Loyal Toward Reality

Winter Dialogue

by Tomas Venclova, translated by Diana Senechal
Hydra Books/Northwestern University Press, 148 pp., $22.50

Adam Zagajewski
Adam Zagajewski; drawing by David Levine

In the introduction to an anthology of Polish poetry that he published some thirty years ago, Czeslaw Milosz remarked that “a historical steamroller” had passed several times through his luckless country, yet Polish poets had frequently benefited from their trials, and had emerged “perhaps more energetic” than their Western colleagues and “better prepared” to interpret the human condition. It was a challenging statement at the time, but the intervening thirty years have shown that not only Polish writers but also writers from the other steamrollered countries of Central Europe have had something of their own to tell us.

Not least among them is Milosz himself. Preeminently a poet (with more than a dozen volumes to his credit so far, not counting the Selected Poems), he is also the author of powerful books that combine memoir with reflections on history (The Captive Mind, Native Realm), a fine autobiographical novel (The Issa Valley), and several collections of critical essays, including Emperor of the Earth, The Witness of Poetry, and Beginning with My Streets. Throughout his career Milosz has brought to his work a sense of urgency about people in difficult times and places. Beginning with the Polish anthology, he has also been a tireless translator and collector of works by other poets, and a generous promoter of the kinds of writing he admires.

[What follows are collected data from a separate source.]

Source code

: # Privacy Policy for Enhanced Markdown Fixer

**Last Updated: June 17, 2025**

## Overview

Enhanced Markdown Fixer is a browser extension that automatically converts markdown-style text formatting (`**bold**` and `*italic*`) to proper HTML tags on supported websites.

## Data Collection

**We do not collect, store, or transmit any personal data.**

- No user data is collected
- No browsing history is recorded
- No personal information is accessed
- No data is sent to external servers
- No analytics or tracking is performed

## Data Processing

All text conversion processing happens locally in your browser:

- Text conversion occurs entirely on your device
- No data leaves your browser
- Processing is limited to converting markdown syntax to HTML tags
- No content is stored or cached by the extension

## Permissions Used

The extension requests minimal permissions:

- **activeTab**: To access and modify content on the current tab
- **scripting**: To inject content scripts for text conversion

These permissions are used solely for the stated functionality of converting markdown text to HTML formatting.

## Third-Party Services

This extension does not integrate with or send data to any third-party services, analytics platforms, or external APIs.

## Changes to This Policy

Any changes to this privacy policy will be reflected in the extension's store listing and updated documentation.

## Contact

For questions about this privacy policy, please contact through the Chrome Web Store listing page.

Milosz has always seemed to have a clear purpose in everything he has undertaken, one usually related to the stoic way of seeing things instilled by his experience of living through one tragic period after another, beginning with his childhood in Lithuania. But his latest work,* an “international anthology” entitled A Book of Luminous Things, strikes the reader on first sight as somewhat eccentric, if not self-indulgent. Consisting of around two hundred short poems by more than a hundred poets, the anthology is explicitly personal and idiosyncratic, reflecting both Milosz’s activities as a translator and a taste, acquired during his long years in Berkeley, for the work of Californian and Asian poets. There are, accordingly, many Asian poets in this anthology, and considerably more Californians than one might have expected. The book includes not only a high proportion of Poles but a surprising number of Scandinavians, as well as a few French poets and occasional works by Greek, German, Spanish, and Portuguese poets. Only two English poets are here and one Russian; and there are no writers at all from South America.

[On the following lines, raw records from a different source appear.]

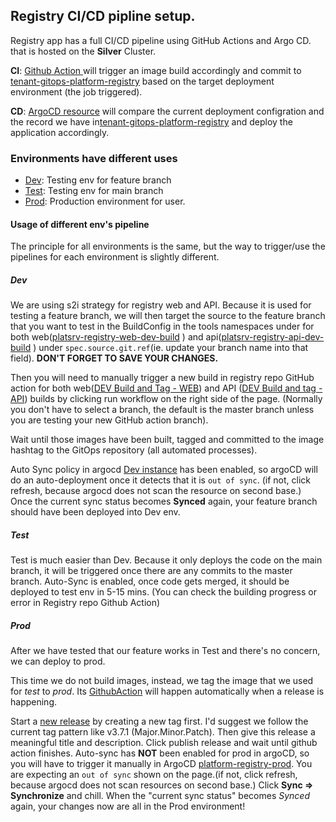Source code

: ## Registry CI/CD pipline setup.

Registry app has a full CI/CD pipeline using GitHub Actions and Argo CD. that is hosted on the **Silver** Cluster.

**CI**: [Github Action ](https://github.com/bcgov/platform-services-registry/actions) will trigger an image build accordingly and commit to [tenant-gitops-platform-registry](https://github.com/bcgov-c/tenant-gitops-platform-registry/tree/main/platform-registry-app) based on the target deployment environment (the job triggered).

**CD**: [ArgoCD resource](https://argocd-shared.apps.silver.devops.gov.bc.ca/applications?proj=&sync=&health=&namespace=&cluster=&labels=&search=platform-registry) will compare the current deployment configration and the record we have in[tenant-gitops-platform-registry](https://github.com/bcgov-c/tenant-gitops-platform-registry/tree/main/platform-registry-app) and deploy the application accordingly.

### Environments have different uses

- [Dev](https://console.apps.silver.devops.gov.bc.ca/k8s/ns/platform-registry-dev): Testing env for feature branch
- [Test](https://console.apps.silver.devops.gov.bc.ca/k8s/ns/platform-registry-test): Testing env for main branch
- [Prod](https://console.apps.silver.devops.gov.bc.ca/k8s/ns/platform-registry-prod): Production environment for user.

#### Usage of different env's pipeline

The principle for all environments is the same, but the way to trigger/use the pipelines for each environment is slightly different.

##### Dev

We are using s2i strategy for registry web and API. Because it is used for testing a feature branch, we will then target the source to the feature branch that you want to test in the BuildConfig in the tools namespaces under for both web([platsrv-registry-web-dev-build](https://console.apps.silver.devops.gov.bc.ca/k8s/ns/platform-registry-tools/buildconfigs/platsrv-registry-web-dev-build/yaml) ) and api([platsrv-registry-api-dev-build](https://console.apps.silver.devops.gov.bc.ca/k8s/ns/platform-registry-tools/buildconfigs/platsrv-registry-api-dev-build/yaml) ) under `spec.source.git.ref`(ie. update your branch name into that field). **DON'T FORGET TO SAVE YOUR CHANGES.**

Then you will need to manually trigger a new build in registry repo GitHub action for both web([DEV Build and Tag - WEB](https://github.com/bcgov/platform-services-registry/actions/workflows/dev-web.yml)) and API ([DEV Build and tag - API](https://github.com/bcgov/platform-services-registry/actions/workflows/dev-api.yml)) builds by clicking run workflow on the right side of the page. (Normally you don't have to select a branch, the default is the master branch unless you are testing your new GitHub action branch).

Wait until those images have been built, tagged and committed to the image hashtag to the GitOps repository (all automated processes).

Auto Sync policy in argocd [Dev instance](https://argocd-shared.apps.silver.devops.gov.bc.ca/applications/platform-registry-dev) has been enabled, so argoCD will do an auto-deployment once it detects that it is `out of sync`. (if not, click refresh, because argocd does not scan the resource on second base.) Once the current sync status becomes **Synced** again, your feature branch should have been deployed into Dev env.

##### Test

Test is much easier than Dev. Because it only deploys the code on the main branch, it will be triggered once there are any commits to the master branch. Auto-Sync is enabled, once code gets merged, it should be deployed to test env in 5-15 mins. (You can check the building progress or error in Registry repo Github Action)

##### Prod

After we have tested that our feature works in Test and there's no concern, we can deploy to prod.

This time we do not build images, instead, we tag the image that we used for _test_ to _prod_. Its [GithubAction](https://github.com/bcgov/platform-services-registry/actions/workflows/promote_to_prod.yml) will happen automatically when a release is happening.

Start a [new release](https://github.com/bcgov/platform-services-registry/releases/new) by creating a new tag first. I'd suggest we follow the current tag pattern like v3.7.1 (Major.Minor.Patch). Then give this release a meaningful title and description. Click publish release and wait until github action finishes. Auto-sync has **NOT** been enabled for prod in argoCD, so you will have to trigger it manually in ArgoCD [platform-registry-prod](https://argocd-shared.apps.silver.devops.gov.bc.ca/applications/platform-registry-prod). You are expecting an `out of sync` shown on the page.(if not, click refresh, because argocd does not scan resources on second base.) Click **Sync => Synchronize** and chill. When the "current sync status" becomes _Synced_
again, your changes now are all in the Prod environment!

The selections seem arbitrary, almost capricious, at first glance, and raise the question of what Milosz is trying to do. In the introduction, however, one discovers a purpose to his selection that is not so far from his traditional interests as one might think.

I have always felt that a poet participates in the management of the estate of poetry, of that in his own language and also that of world poetry. Thinking about that estate,…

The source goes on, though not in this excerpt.